4. The particular forms or types to which figurative expressions are ultimately referable, are comparatively few. Some of them flourish more in the artificial or rhetorical department, but all exist, to a greater or less extent, in the natural or colloquial one. There is no occasion to enumerate them here, as the differences will be better developed in the course of our remarks. We shall commence accordingly with a general sketch of the nature and origin of colloquial metaphors, and subsequently proceed to the illustration of artificial or poetic figures.

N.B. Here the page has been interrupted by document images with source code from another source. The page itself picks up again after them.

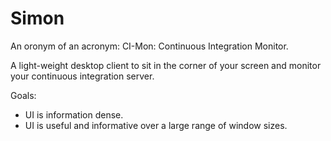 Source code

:# Simon

An oronym of an acronym: CI-Mon: Continuous Integration Monitor.

A light-weight desktop client to sit in the corner of your screen and
monitor your continuous integration server.

Goals:

- UI is information dense.
- UI is useful and informative over a large range of window sizes.
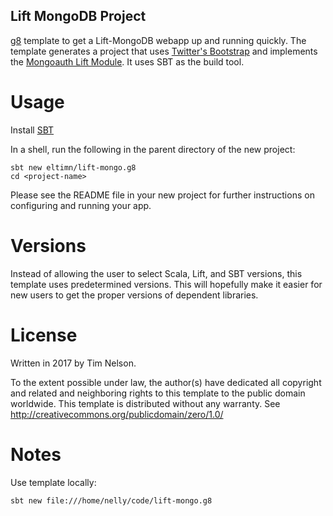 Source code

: Lift MongoDB Project
--------------------

[g8](https://github.com/foundweekends/giter8) template to get a Lift-MongoDB webapp up and running quickly. The template generates a project that uses [Twitter's Bootstrap](http://twitter.github.com/bootstrap/) and implements the [Mongoauth Lift Module](https://github.com/eltimn/lift-mongoauth). It uses SBT as the build tool.

Usage
=====

Install [SBT](http://www.scala-sbt.org/)

In a shell, run the following in the parent directory of the new project:

    sbt new eltimn/lift-mongo.g8
    cd <project-name>

Please see the README file in your new project for further instructions on configuring and running your app.

Versions
========

Instead of allowing the user to select Scala, Lift, and SBT versions, this template uses predetermined versions. This will hopefully make it easier for new users to get the proper versions of dependent libraries.

License
=======
Written in 2017 by Tim Nelson.

To the extent possible under law, the author(s) have dedicated all copyright and related
and neighboring rights to this template to the public domain worldwide.
This template is distributed without any warranty. See <http://creativecommons.org/publicdomain/zero/1.0/>

Notes
=====

Use template locally:

    sbt new file:///home/nelly/code/lift-mongo.g8
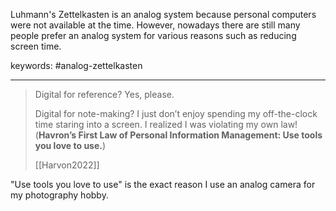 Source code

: Luhmann's Zettelkasten is an analog system because personal computers were not available at the time.
However, nowadays there are still many people prefer an analog system for various reasons
such as reducing screen time.

keywords: #analog-zettelkasten

---

> Digital for reference? Yes, please. 
>
> Digital for note-making? I just don’t enjoy spending my off-the-clock time staring into a screen. I realized I was violating my own law! (**Havron’s First Law of Personal Information Management: Use tools you love to use.**)
>
> [[Harvon2022]]

"Use tools you love to use" is the exact reason I use an analog camera for my photography hobby. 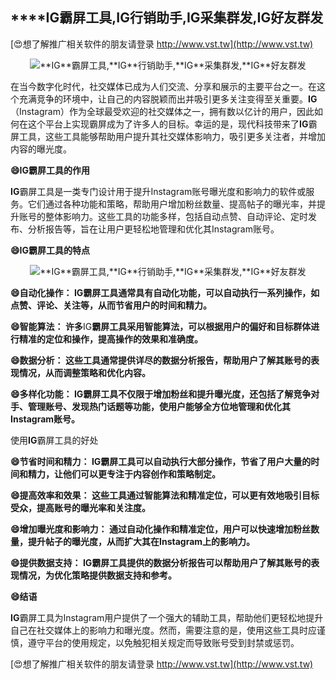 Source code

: ## ****IG**霸屏工具,**IG**行销助手,**IG**采集群发,**IG**好友群发**

[😍想了解推广相关软件的朋友请登录 http://www.vst.tw](http://www.vst.tw)

 <center><img src="https://vst.tw/MP4/tuiguang/png/0.png" alt="**IG**霸屏工具,**IG**行销助手,**IG**采集群发,**IG**好友群发"></center>

在当今数字化时代，社交媒体已成为人们交流、分享和展示的主要平台之一。在这个充满竞争的环境中，让自己的内容脱颖而出并吸引更多关注变得至关重要。**IG**（Instagram）作为全球最受欢迎的社交媒体之一，拥有数以亿计的用户，因此如何在这个平台上实现霸屏成为了许多人的目标。幸运的是，现代科技带来了**IG**霸屏工具，这些工具能够帮助用户提升其社交媒体影响力，吸引更多关注者，并增加内容的曝光度。

**😄**IG**霸屏工具的作用**

**IG**霸屏工具是一类专门设计用于提升Instagram账号曝光度和影响力的软件或服务。它们通过各种功能和策略，帮助用户增加粉丝数量、提高帖子的曝光率，并提升账号的整体影响力。这些工具的功能多样，包括自动点赞、自动评论、定时发布、分析报告等，旨在让用户更轻松地管理和优化其Instagram账号。

**😄**IG**霸屏工具的特点**

 <center><img src="https://vst.tw/MP4/tuiguang/png/8.png" alt="**IG**霸屏工具,**IG**行销助手,**IG**采集群发,**IG**好友群发"></center>

**😄自动化操作： **IG**霸屏工具通常具有自动化功能，可以自动执行一系列操作，如点赞、评论、关注等，从而节省用户的时间和精力。**

**😄智能算法： 许多**IG**霸屏工具采用智能算法，可以根据用户的偏好和目标群体进行精准的定位和操作，提高操作的效果和准确度。**

**😄数据分析： 这些工具通常提供详尽的数据分析报告，帮助用户了解其账号的表现情况，从而调整策略和优化内容。**

**😄多样化功能： **IG**霸屏工具不仅限于增加粉丝和提升曝光度，还包括了解竞争对手、管理账号、发现热门话题等功能，使用户能够全方位地管理和优化其Instagram账号。**

使用**IG**霸屏工具的好处

**😄节省时间和精力： **IG**霸屏工具可以自动执行大部分操作，节省了用户大量的时间和精力，让他们可以更专注于内容创作和策略制定。**

**😄提高效率和效果： 这些工具通过智能算法和精准定位，可以更有效地吸引目标受众，提高账号的曝光率和关注度。**

**😄增加曝光度和影响力： 通过自动化操作和精准定位，用户可以快速增加粉丝数量，提升帖子的曝光度，从而扩大其在Instagram上的影响力。**

**😄提供数据支持： **IG**霸屏工具提供的数据分析报告可以帮助用户了解其账号的表现情况，为优化策略提供数据支持和参考。**

**😄结语**

**IG**霸屏工具为Instagram用户提供了一个强大的辅助工具，帮助他们更轻松地提升自己在社交媒体上的影响力和曝光度。然而，需要注意的是，使用这些工具时应谨慎，遵守平台的使用规定，以免触犯相关规定而导致账号受到封禁或惩罚。

[😍想了解推广相关软件的朋友请登录 http://www.vst.tw](http://www.vst.tw)



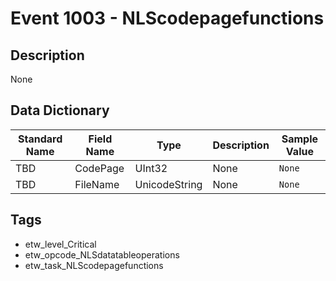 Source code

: # Event 1003 - NLScodepagefunctions

## Description
None

## Data Dictionary
|Standard Name|Field Name|Type|Description|Sample Value|
|---|---|---|---|---|
|TBD|CodePage|UInt32|None|`None`|
|TBD|FileName|UnicodeString|None|`None`|

## Tags
* etw_level_Critical
* etw_opcode_NLSdatatableoperations
* etw_task_NLScodepagefunctions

5. To obtain a clear understanding of the way in which figurative expressions first arose, and why they are necessary and inevitable to intellectual commerce, it is desirable that our investigations should be directed first to the faculty of speech; then to the origin of language generally; and thirdly, to the steps by which language advanced from its earliest stage onwards, or in other words, the mode of its development: just as in tracing the history of a plant, we begin with the germination of the seed.

6. The first of these three subjects calls for no lengthened observations, for that speech is a distinct faculty of the mind seems proved by two circumstances, namely, the nature of the vocal organs, which are evidently formed with the object of their being used for the purpose of articulating words, and secondly, the diversities in power of expression which every where exist. Nothing is more notorious than that while some persons possess powers of expression beyond all other mental endowments, so as to be considered mere men of words,' others, who are gifted with intellect frequently of high order, are nevertheless often deficient in ability to express themselves. They die, as it were, during their mental parturition. It may be useful to remind the reader here that language must not be confounded with the faculty of speech,

though the latter term is often used in the sense of the former one. Language is the system of articulate words by means of which we express our feelings and ideas: speech is simply the power of uttering those words. In these distinct and definite senses we shall uniformly use the two words in the following pages.

7. The origin of language is not so soon disposed of, this being a point of much dispute. All arguments and opinions bear, however, upon one or other of two views, namely, that man had language given him immediately by the Creator, which is the popular belief; and that he acquired it by successive developments for himself, which is the conclusion of philosophy.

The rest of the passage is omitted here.